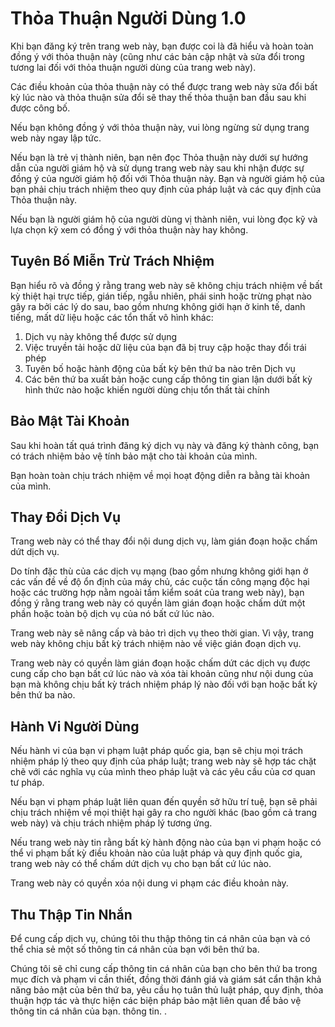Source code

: # Thỏa Thuận Người Dùng 1.0

Khi bạn đăng ký trên trang web này, bạn được coi là đã hiểu và hoàn toàn đồng ý với thỏa thuận này (cũng như các bản cập nhật và sửa đổi trong tương lai đối với thỏa thuận người dùng của trang web này).

Các điều khoản của thỏa thuận này có thể được trang web này sửa đổi bất kỳ lúc nào và thỏa thuận sửa đổi sẽ thay thế thỏa thuận ban đầu sau khi được công bố.

Nếu bạn không đồng ý với thỏa thuận này, vui lòng ngừng sử dụng trang web này ngay lập tức.

Nếu bạn là trẻ vị thành niên, bạn nên đọc Thỏa thuận này dưới sự hướng dẫn của người giám hộ và sử dụng trang web này sau khi nhận được sự đồng ý của người giám hộ đối với Thỏa thuận này. Bạn và người giám hộ của bạn phải chịu trách nhiệm theo quy định của pháp luật và các quy định của Thỏa thuận này.

Nếu bạn là người giám hộ của người dùng vị thành niên, vui lòng đọc kỹ và lựa chọn kỹ xem có đồng ý với thỏa thuận này hay không.

## Tuyên Bố Miễn Trừ Trách Nhiệm

Bạn hiểu rõ và đồng ý rằng trang web này sẽ không chịu trách nhiệm về bất kỳ thiệt hại trực tiếp, gián tiếp, ngẫu nhiên, phái sinh hoặc trừng phạt nào gây ra bởi các lý do sau, bao gồm nhưng không giới hạn ở kinh tế, danh tiếng, mất dữ liệu hoặc các tổn thất vô hình khác:

1. Dịch vụ này không thể được sử dụng
1. Việc truyền tải hoặc dữ liệu của bạn đã bị truy cập hoặc thay đổi trái phép
1. Tuyên bố hoặc hành động của bất kỳ bên thứ ba nào trên Dịch vụ
1. Các bên thứ ba xuất bản hoặc cung cấp thông tin gian lận dưới bất kỳ hình thức nào hoặc khiến người dùng chịu tổn thất tài chính

## Bảo Mật Tài Khoản

Sau khi hoàn tất quá trình đăng ký dịch vụ này và đăng ký thành công, bạn có trách nhiệm bảo vệ tính bảo mật cho tài khoản của mình.

Bạn hoàn toàn chịu trách nhiệm về mọi hoạt động diễn ra bằng tài khoản của mình.

## Thay Đổi Dịch Vụ

Trang web này có thể thay đổi nội dung dịch vụ, làm gián đoạn hoặc chấm dứt dịch vụ.

Do tính đặc thù của các dịch vụ mạng (bao gồm nhưng không giới hạn ở các vấn đề về độ ổn định của máy chủ, các cuộc tấn công mạng độc hại hoặc các trường hợp nằm ngoài tầm kiểm soát của trang web này), bạn đồng ý rằng trang web này có quyền làm gián đoạn hoặc chấm dứt một phần hoặc toàn bộ dịch vụ của nó bất cứ lúc nào.

Trang web này sẽ nâng cấp và bảo trì dịch vụ theo thời gian. Vì vậy, trang web này không chịu bất kỳ trách nhiệm nào về việc gián đoạn dịch vụ.

Trang web này có quyền làm gián đoạn hoặc chấm dứt các dịch vụ được cung cấp cho bạn bất cứ lúc nào và xóa tài khoản cũng như nội dung của bạn mà không chịu bất kỳ trách nhiệm pháp lý nào đối với bạn hoặc bất kỳ bên thứ ba nào.

## Hành Vi Người Dùng

Nếu hành vi của bạn vi phạm luật pháp quốc gia, bạn sẽ chịu mọi trách nhiệm pháp lý theo quy định của pháp luật; trang web này sẽ hợp tác chặt chẽ với các nghĩa vụ của mình theo pháp luật và các yêu cầu của cơ quan tư pháp.

Nếu bạn vi phạm pháp luật liên quan đến quyền sở hữu trí tuệ, bạn sẽ phải chịu trách nhiệm về mọi thiệt hại gây ra cho người khác (bao gồm cả trang web này) và chịu trách nhiệm pháp lý tương ứng.

Nếu trang web này tin rằng bất kỳ hành động nào của bạn vi phạm hoặc có thể vi phạm bất kỳ điều khoản nào của luật pháp và quy định quốc gia, trang web này có thể chấm dứt dịch vụ cho bạn bất cứ lúc nào.

Trang web này có quyền xóa nội dung vi phạm các điều khoản này.

## Thu Thập Tin Nhắn

Để cung cấp dịch vụ, chúng tôi thu thập thông tin cá nhân của bạn và có thể chia sẻ một số thông tin cá nhân của bạn với bên thứ ba.

Chúng tôi sẽ chỉ cung cấp thông tin cá nhân của bạn cho bên thứ ba trong mục đích và phạm vi cần thiết, đồng thời đánh giá và giám sát cẩn thận khả năng bảo mật của bên thứ ba, yêu cầu họ tuân thủ luật pháp, quy định, thỏa thuận hợp tác và thực hiện các biện pháp bảo mật liên quan để bảo vệ thông tin cá nhân của bạn. thông tin. .
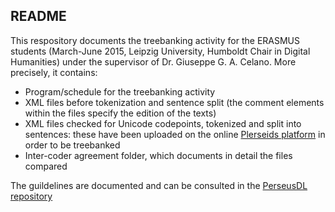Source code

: ## README

This respository documents the treebanking activity for the ERASMUS students 
(March-June 2015, Leipzig University, Humboldt Chair in Digital Humanities) under the supervisor of Dr. Giuseppe G. A. Celano. More precisely, it contains:

* Program/schedule for the treebanking activity
* XML files before tokenization and sentence split (the comment elements within the files specify the edition of the texts)
* XML files checked for Unicode codepoints, tokenized and split into sentences: these have been uploaded on the online <a href="http://sosol.perseids.org/sosol/" target="_blank">Plerseids platform</a> in order to be treebanked
* Inter-coder agreement folder, which documents in detail the files compared

The guildelines are documented and can be consulted in the <a href="https://github.com/PerseusDL/treebank_data/tree/master/AGDT2/guidelines" target="_blank">PerseusDL repository</a>
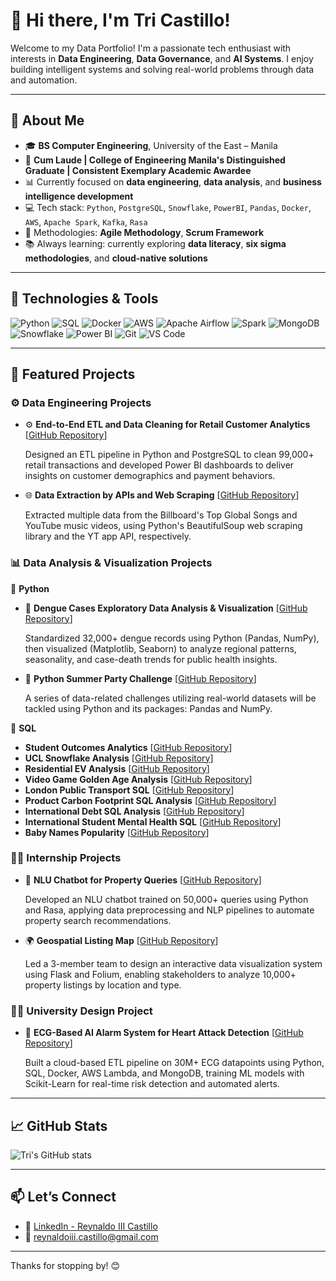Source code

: # 👋 Hi there, I'm Tri Castillo!


Welcome to my Data Portfolio! I'm a passionate tech enthusiast with interests in **Data Engineering**, **Data Governance**, and **AI Systems**. I enjoy building intelligent systems and solving real-world problems through data and automation.

---

## 💼 About Me

- 🎓 **BS Computer Engineering**, University of the East – Manila  
- 🏅 **Cum Laude | College of Engineering Manila's Distinguished Graduate | Consistent Exemplary Academic Awardee**
- 📊 Currently focused on **data engineering**, **data analysis**, and **business intelligence development**
- 💻 Tech stack: `Python`, `PostgreSQL`, `Snowflake`, `PowerBI`, `Pandas`, `Docker`, `AWS`, `Apache Spark`, `Kafka`, `Rasa`
- 🧠 Methodologies: **Agile Methodology**, **Scrum Framework**
- 📚 Always learning: currently exploring **data literacy**, **six sigma methodologies**, and **cloud-native solutions**

---

## 🔧 Technologies & Tools

![Python](https://img.shields.io/badge/-Python-3776AB?style=flat&logo=python&logoColor=white)
![SQL](https://img.shields.io/badge/-SQL-4479A1?style=flat&logo=postgresql&logoColor=white)
![Docker](https://img.shields.io/badge/-Docker-2496ED?style=flat&logo=docker&logoColor=white)
![AWS](https://img.shields.io/badge/-AWS-232F3E?style=flat&logo=amazon-aws&logoColor=white)
![Apache Airflow](https://img.shields.io/badge/-Airflow-017CEE?style=flat&logo=apache-airflow&logoColor=white)
![Spark](https://img.shields.io/badge/-Apache%20Spark-E25A1C?style=flat&logo=apachespark&logoColor=white)
![MongoDB](https://img.shields.io/badge/-MongoDB-47A248?style=flat&logo=mongodb&logoColor=white)
![Snowflake](https://img.shields.io/badge/-Snowflake-56B9EB?style=flat&logo=snowflake&logoColor=white)
![Power BI](https://img.shields.io/badge/-Power%20BI-F2C811?style=flat&logo=power-bi&logoColor=black)
![Git](https://img.shields.io/badge/-Git-F05032?style=flat&logo=git&logoColor=white)
![VS Code](https://img.shields.io/badge/-VSCode-007ACC?style=flat&logo=visual-studio-code&logoColor=white)

---

## 🚀 Featured Projects 

### ⚙️ Data Engineering Projects

- ⚙️ **End-to-End ETL and Data Cleaning for Retail Customer Analytics** [[GitHub Repository](https://github.com/TriCastillo/raw-customer-data)]
  
  Designed an ETL pipeline in Python and PostgreSQL to clean 99,000+ retail transactions and developed Power BI dashboards to deliver insights on customer demographics and payment behaviors.

- 🌐 **Data Extraction by APIs and Web Scraping** [[GitHub Repository](https://github.com/TriCastillo/chart-video-api)]

  Extracted multiple data from the Billboard's Top Global Songs and YouTube music videos, using Python's BeautifulSoup web scraping library and the YT app API, respectively.

### 📊 Data Analysis & Visualization Projects

🐍 **Python**
- 🦟 **Dengue Cases Exploratory Data Analysis & Visualization** [[GitHub Repository](https://github.com/TriCastillo/doh-dengue-eda-viz)]
  
    Standardized 32,000+ dengue records using Python (Pandas, NumPy), then visualized (Matplotlib, Seaborn) to analyze regional patterns, seasonality, and case-death trends for public health insights.
- 🐼 **Python Summer Party Challenge** [[GitHub Repository](https://github.com/TriCastillo/python-summer-party-challenge)]

  A series of data-related challenges utilizing real-world datasets will be tackled using Python and its packages: Pandas and NumPy.
  


🐘 **SQL**
- **Student Outcomes Analytics** [[GitHub Repository](https://github.com/TriCastillo/student-outcomes-analytics)]
- **UCL Snowflake Analysis** [[GitHub Repository](https://github.com/TriCastillo/ucl-snowflake-analysis)]
- **Residential EV Analysis** [[GitHub Repository](https://github.com/TriCastillo/residential-ev-analysis)]
- **Video Game Golden Age Analysis** [[GitHub Repository](https://github.com/TriCastillo/video-game-golden-age-analysis)]
- **London Public Transport SQL** [[GitHub Repository](https://github.com/TriCastillo/london-public-transport-sql)]
- **Product Carbon Footprint SQL Analysis** [[GitHub Repository](https://github.com/TriCastillo/product-carbon-footprint-sql-analysis)]
- **International Debt SQL Analysis** [[GitHub Repository](https://github.com/TriCastillo/international-debt-sql-analysis)]
- **International Student Mental Health SQL** [[GitHub Repository](https://github.com/TriCastillo/intl-student-mental-health-sql)]
- **Baby Names Popularity** [[GitHub Repository](https://github.com/TriCastillo/baby-names-popularity)]

### 🧑‍💻 Internship Projects
- 🤖 **NLU Chatbot for Property Queries** [[GitHub Repository](https://github.com/TriCastillo/nlu-chatbot)]

  Developed an NLU chatbot trained on 50,000+ queries using Python and Rasa, applying data preprocessing and NLP pipelines to automate property search recommendations.

- 🌍 **Geospatial Listing Map** [[GitHub Repository](https://github.com/TriCastillo/flask-folium-map)]

  Led a 3-member team to design an interactive data visualization system using Flask and Folium, enabling stakeholders to analyze 10,000+ property listings by location and type.

### 🧑‍🎓 University Design Project
- 🔬 **ECG-Based AI Alarm System for Heart Attack Detection** [[GitHub Repository](https://github.com/TriCastillo/ai-heart-detection)]

  Built a cloud-based ETL pipeline on 30M+ ECG datapoints using Python, SQL, Docker, AWS Lambda, and MongoDB, training ML models with Scikit-Learn for real-time risk detection and automated alerts.

---

## 📈 GitHub Stats

![Tri's GitHub stats](https://github-readme-stats.vercel.app/api?username=TriCastillo&show_icons=true&theme=tokyonight)

---

## 📫 Let’s Connect

- 💼 [LinkedIn - Reynaldo III Castillo](https://www.linkedin.com/in/reynaldo-iii-castillo-975120303/)
- 📨 reynaldoiii.castillo@gmail.com

---

Thanks for stopping by! 😊
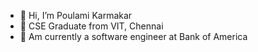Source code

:- 👋 Hi, I’m Poulami Karmakar
- 👀 CSE Graduate from VIT, Chennai
- 🌱 Am currently a software engineer at Bank of America



<!---
Poulami33/Poulami33 is a ✨ special ✨ repository because its `README.md` (this file) appears on your GitHub profile.
You can click the Preview link to take a look at your changes.
--->
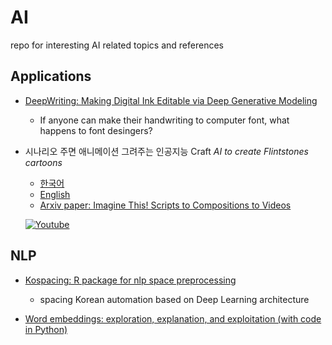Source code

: # AI
repo for interesting AI related topics and references


Applications
-------------
* [DeepWriting: Making Digital Ink Editable via Deep Generative Modeling](https://ait.ethz.ch/projects/2018/deepwriting/)
    
    + If anyone can make their handwriting to computer font, what happens to font desingers?
* 시나리오 주면 애니메이션 그려주는 인공지능 Craft _AI to create Flintstones cartoons_

    + [한국어](http://smartaedi.tistory.com/262)
    + [English](https://thenextweb.com/artificial-intelligence/2018/04/11/researchers-trained-an-ai-to-create-flintstones-cartoons/)
    + [Arxiv paper: Imagine This! Scripts to Compositions to Videos](https://arxiv.org/pdf/1804.03608.pdf)
    
    [![Youtube](http://img.youtube.com/vi/688Vv86n0z8/0.jpg)](http://www.youtube.com/watch?v=688Vv86n0z8)
    

NLP
-----
* [Kospacing: R package for nlp space preprocessing](https://github.com/haven-jeon/KoSpacing/)

    + spacing Korean automation based on Deep Learning architecture

* [Word embeddings: exploration, explanation, and exploitation (with code in Python)](https://towardsdatascience.com/word-embeddings-exploration-explanation-and-exploitation-with-code-in-python-5dac99d5d795)
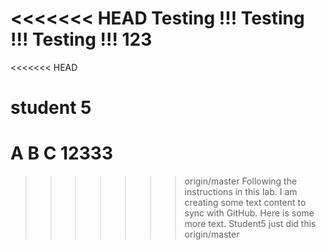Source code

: <<<<<<< HEAD
Testing !!! 
Testing !!!
Testing !!!
123
=======
<<<<<<< HEAD
# student 5
A
B
C
12333
=======
>>>>>>> origin/master
Following the instructions in this lab.
I am creating some text content to sync with GitHub.
Here is some more text.
Student5 just did this
>>>>>>> origin/master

▶ **Action item**
Print each line of the listing, starting at its first and ending with the line that holds "Khi bạn đăng", but skip any pictures.

▶ **Exercise response**
Source code

: # Thỏa Thuận Người Dùng 1.0

Khi bạn đăng ký trên trang web này, bạn được coi là đã hiểu và hoàn toàn đồng ý với thỏa thuận này (cũng như các bản cập nhật và sửa đổi trong tương lai đối với thỏa thuận người dùng của trang web này).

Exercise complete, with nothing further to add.